EXERCISE INSTRUCTIONS
Within the entries below, find every line that has the string "Notes", then copy it.

□ □ □ □ □ □ □

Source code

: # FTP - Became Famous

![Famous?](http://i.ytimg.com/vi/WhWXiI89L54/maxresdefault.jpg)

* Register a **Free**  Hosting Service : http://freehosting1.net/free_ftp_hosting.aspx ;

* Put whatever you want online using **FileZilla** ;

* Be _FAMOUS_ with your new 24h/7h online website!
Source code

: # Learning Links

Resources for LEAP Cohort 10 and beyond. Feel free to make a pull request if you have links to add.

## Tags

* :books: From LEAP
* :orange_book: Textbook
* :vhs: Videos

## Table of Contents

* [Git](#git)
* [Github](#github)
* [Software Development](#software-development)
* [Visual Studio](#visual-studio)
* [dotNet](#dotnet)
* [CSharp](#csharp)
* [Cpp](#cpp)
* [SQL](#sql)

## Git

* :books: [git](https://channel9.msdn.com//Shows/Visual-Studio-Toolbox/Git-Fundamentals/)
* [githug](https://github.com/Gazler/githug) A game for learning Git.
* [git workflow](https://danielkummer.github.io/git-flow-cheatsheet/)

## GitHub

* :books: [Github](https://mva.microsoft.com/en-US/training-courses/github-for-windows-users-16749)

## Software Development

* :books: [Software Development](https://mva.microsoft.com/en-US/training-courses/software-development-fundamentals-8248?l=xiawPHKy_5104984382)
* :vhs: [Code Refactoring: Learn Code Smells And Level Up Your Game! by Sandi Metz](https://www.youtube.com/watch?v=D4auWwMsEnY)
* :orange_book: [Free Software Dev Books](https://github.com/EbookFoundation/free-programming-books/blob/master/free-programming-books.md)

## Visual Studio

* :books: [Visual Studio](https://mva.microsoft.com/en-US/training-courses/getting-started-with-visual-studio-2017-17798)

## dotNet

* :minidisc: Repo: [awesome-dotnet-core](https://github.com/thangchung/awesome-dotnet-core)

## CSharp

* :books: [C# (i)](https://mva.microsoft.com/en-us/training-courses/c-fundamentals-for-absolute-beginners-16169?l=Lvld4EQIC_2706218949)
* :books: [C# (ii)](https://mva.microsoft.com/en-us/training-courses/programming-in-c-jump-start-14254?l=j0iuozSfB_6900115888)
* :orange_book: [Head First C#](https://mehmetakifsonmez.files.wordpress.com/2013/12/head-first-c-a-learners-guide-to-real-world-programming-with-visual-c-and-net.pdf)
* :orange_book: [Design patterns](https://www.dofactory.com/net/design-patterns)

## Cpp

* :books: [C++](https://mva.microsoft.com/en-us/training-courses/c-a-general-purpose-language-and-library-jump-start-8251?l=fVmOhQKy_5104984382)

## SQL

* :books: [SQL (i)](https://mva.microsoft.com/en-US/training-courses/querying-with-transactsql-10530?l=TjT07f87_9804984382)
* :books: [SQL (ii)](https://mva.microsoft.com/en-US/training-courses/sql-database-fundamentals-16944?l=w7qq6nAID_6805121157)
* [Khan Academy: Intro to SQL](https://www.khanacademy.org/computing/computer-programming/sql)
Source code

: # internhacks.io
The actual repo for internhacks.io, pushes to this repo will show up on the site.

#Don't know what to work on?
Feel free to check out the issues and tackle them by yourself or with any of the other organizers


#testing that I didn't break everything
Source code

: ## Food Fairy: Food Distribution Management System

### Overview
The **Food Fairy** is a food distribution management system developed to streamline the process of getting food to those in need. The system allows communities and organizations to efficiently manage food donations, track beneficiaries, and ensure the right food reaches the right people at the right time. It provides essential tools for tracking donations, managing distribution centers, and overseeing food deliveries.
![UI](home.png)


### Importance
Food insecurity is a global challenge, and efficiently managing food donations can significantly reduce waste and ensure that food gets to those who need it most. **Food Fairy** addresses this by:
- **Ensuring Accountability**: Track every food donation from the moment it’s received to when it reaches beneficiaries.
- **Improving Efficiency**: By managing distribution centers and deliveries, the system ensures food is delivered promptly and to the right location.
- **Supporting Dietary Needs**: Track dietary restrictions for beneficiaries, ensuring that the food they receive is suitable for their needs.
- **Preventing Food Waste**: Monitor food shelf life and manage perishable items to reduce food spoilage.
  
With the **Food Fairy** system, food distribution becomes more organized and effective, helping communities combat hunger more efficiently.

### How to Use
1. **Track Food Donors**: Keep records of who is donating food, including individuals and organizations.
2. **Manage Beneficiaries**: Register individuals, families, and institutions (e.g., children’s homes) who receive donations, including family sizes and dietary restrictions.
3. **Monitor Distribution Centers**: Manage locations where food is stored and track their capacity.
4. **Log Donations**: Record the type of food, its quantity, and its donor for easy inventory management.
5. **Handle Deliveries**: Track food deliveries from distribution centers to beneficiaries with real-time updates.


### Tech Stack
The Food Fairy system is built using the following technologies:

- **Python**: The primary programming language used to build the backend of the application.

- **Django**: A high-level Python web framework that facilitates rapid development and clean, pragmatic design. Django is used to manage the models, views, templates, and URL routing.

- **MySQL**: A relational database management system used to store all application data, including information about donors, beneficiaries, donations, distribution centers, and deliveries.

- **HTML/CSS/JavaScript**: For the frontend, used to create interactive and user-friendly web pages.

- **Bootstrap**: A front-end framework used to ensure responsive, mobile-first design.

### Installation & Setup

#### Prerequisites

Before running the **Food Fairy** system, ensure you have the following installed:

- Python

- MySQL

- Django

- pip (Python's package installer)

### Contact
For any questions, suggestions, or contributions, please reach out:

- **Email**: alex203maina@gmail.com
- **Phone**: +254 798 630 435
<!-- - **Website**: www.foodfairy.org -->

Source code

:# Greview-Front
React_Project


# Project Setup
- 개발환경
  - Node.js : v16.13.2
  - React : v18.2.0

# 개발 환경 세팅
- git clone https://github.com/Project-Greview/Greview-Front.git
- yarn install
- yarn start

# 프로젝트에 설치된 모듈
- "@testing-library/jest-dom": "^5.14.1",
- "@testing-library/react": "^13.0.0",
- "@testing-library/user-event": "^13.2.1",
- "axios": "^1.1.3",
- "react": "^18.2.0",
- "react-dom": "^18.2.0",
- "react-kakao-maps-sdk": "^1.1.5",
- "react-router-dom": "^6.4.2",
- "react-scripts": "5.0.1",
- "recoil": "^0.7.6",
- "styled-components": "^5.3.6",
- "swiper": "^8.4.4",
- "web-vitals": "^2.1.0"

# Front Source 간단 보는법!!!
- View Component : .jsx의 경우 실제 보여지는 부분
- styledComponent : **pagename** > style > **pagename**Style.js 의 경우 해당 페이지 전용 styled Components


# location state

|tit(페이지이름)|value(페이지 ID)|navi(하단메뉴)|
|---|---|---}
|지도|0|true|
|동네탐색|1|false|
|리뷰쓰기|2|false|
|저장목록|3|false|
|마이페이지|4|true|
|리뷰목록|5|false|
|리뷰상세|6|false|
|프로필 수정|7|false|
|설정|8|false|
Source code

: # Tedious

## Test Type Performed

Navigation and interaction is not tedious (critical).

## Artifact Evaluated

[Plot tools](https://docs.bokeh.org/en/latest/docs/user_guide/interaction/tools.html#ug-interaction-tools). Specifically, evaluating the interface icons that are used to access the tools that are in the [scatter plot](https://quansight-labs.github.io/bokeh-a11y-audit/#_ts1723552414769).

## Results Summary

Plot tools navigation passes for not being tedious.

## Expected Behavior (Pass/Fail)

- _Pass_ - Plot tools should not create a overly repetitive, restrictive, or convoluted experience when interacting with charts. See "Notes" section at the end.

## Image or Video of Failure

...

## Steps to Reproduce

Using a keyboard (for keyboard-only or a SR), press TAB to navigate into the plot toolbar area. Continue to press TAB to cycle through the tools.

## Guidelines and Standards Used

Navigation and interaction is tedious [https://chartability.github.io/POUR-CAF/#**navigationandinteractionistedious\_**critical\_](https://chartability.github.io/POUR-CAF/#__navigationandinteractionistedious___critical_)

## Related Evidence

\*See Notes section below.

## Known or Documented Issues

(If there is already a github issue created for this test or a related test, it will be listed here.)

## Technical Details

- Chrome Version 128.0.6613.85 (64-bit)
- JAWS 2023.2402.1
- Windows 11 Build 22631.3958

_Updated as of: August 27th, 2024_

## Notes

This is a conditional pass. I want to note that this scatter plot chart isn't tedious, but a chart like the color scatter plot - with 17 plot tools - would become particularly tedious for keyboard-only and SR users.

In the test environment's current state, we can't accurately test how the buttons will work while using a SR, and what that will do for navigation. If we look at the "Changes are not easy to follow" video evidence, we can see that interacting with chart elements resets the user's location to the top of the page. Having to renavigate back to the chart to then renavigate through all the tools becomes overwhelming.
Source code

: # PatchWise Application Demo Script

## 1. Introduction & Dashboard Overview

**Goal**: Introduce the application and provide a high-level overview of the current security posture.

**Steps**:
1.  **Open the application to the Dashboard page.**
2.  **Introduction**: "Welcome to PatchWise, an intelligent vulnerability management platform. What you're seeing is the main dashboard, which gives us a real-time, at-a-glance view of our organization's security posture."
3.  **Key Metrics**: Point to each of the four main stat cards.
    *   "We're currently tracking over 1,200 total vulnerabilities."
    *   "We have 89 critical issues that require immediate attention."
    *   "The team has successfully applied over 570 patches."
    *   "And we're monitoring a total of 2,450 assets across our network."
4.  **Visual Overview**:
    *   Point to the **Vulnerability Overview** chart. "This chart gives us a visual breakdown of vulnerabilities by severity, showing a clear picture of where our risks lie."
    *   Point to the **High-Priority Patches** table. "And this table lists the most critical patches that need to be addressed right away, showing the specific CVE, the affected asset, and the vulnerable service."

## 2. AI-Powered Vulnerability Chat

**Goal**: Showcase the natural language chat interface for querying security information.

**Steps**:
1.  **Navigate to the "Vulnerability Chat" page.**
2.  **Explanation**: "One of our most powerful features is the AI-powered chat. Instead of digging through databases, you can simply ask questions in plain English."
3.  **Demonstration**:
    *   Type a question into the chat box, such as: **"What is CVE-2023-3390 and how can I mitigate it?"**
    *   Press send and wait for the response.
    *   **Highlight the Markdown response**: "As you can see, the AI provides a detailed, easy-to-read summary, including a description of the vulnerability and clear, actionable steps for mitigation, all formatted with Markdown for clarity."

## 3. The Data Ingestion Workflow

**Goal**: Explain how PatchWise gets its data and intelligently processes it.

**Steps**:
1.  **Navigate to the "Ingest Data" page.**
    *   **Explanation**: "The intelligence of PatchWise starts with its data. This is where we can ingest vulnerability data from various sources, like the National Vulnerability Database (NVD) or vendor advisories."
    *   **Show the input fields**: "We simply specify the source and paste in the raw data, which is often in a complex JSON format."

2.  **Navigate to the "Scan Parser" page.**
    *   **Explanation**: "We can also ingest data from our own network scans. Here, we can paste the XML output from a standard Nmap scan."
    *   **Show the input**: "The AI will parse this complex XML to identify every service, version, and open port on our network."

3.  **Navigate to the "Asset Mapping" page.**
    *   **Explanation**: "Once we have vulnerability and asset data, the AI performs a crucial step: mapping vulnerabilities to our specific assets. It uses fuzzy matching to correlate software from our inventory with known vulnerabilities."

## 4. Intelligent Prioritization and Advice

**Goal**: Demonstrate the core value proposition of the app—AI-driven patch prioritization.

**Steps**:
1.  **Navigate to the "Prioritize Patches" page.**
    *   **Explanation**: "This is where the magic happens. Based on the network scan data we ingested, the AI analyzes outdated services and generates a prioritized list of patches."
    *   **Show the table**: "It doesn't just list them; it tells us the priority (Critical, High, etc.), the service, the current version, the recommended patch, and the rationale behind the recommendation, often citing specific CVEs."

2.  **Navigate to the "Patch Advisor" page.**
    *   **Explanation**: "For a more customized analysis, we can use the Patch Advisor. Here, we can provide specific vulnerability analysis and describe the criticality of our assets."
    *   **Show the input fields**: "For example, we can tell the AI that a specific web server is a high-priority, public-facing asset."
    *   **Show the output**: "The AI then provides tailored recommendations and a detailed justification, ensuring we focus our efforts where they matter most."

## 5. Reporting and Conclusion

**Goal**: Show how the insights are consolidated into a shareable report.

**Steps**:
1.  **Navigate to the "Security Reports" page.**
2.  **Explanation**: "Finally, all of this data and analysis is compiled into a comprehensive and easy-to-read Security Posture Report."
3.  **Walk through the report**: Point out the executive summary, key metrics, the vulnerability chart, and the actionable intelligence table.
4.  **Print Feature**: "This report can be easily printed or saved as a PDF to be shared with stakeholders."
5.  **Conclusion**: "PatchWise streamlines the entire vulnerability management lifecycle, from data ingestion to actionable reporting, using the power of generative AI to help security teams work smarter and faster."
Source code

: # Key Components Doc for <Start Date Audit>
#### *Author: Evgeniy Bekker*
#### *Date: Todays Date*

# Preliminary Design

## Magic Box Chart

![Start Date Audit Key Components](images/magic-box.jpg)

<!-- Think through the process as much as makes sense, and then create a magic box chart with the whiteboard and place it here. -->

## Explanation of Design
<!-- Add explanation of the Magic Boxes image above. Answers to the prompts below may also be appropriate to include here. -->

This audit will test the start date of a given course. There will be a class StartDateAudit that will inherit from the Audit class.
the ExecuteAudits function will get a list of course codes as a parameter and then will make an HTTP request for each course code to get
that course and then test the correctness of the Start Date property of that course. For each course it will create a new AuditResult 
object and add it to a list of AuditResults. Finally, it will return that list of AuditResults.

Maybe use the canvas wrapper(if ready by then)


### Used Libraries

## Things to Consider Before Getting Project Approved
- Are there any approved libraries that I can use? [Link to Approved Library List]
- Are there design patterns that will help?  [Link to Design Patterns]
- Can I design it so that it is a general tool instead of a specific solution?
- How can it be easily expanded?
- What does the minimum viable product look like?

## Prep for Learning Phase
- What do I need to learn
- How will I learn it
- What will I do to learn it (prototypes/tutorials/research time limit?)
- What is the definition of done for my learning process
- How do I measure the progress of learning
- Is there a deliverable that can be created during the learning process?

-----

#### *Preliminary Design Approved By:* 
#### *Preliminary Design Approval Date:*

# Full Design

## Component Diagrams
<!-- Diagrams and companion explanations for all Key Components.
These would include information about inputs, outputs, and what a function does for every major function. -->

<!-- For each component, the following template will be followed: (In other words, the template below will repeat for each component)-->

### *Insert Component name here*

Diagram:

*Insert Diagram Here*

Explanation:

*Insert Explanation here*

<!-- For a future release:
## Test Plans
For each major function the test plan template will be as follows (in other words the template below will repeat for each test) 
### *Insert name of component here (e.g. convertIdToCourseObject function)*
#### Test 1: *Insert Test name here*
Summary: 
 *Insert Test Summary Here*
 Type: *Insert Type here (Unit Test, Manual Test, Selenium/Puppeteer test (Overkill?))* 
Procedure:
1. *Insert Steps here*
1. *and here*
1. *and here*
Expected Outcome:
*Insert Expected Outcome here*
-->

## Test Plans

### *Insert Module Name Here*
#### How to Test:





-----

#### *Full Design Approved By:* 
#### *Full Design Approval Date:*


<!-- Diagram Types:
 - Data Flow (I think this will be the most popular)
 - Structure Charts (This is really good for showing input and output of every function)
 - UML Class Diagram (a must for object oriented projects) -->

□ □ □ □ □ □ □

RESPONSE
- _Pass_ - Plot tools should not create a overly repetitive, restrictive, or convoluted experience when interacting with charts. See "Notes" section at the end.
\*See Notes section below.
## Notes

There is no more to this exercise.